WORK REQUEST —
Copy out precisely the lines from the start of the data through the line with "[Proximal Policy Optimization", and keep pictures out of it.

Document images with source code:
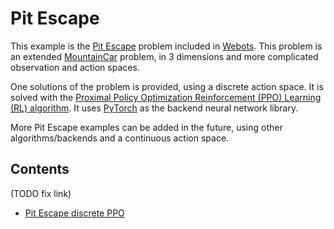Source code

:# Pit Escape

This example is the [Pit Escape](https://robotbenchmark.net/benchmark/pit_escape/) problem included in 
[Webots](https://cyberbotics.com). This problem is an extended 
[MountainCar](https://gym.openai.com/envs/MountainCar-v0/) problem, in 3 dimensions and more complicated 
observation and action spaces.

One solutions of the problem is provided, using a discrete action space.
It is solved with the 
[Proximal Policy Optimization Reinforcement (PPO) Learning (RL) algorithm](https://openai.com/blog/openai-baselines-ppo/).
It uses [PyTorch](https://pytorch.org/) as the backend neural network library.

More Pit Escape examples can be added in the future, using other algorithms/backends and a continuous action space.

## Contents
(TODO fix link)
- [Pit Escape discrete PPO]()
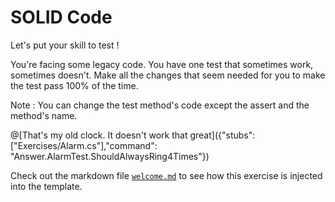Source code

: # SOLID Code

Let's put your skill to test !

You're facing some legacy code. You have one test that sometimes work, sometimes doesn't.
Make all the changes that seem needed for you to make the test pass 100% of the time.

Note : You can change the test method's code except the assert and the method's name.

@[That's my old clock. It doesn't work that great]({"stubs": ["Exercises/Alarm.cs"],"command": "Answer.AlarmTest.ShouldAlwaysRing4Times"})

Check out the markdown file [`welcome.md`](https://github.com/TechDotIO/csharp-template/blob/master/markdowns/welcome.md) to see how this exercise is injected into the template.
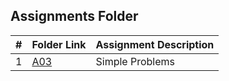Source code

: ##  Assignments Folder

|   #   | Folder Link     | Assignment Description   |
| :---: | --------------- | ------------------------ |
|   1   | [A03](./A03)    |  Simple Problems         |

WRITTEN ANSWER —
Source code

:# Pit Escape

This example is the [Pit Escape](https://robotbenchmark.net/benchmark/pit_escape/) problem included in 
[Webots](https://cyberbotics.com). This problem is an extended 
[MountainCar](https://gym.openai.com/envs/MountainCar-v0/) problem, in 3 dimensions and more complicated 
observation and action spaces.

One solutions of the problem is provided, using a discrete action space.
It is solved with the 
[Proximal Policy Optimization Reinforcement (PPO) Learning (RL) algorithm](https://openai.com/blog/openai-baselines-ppo/).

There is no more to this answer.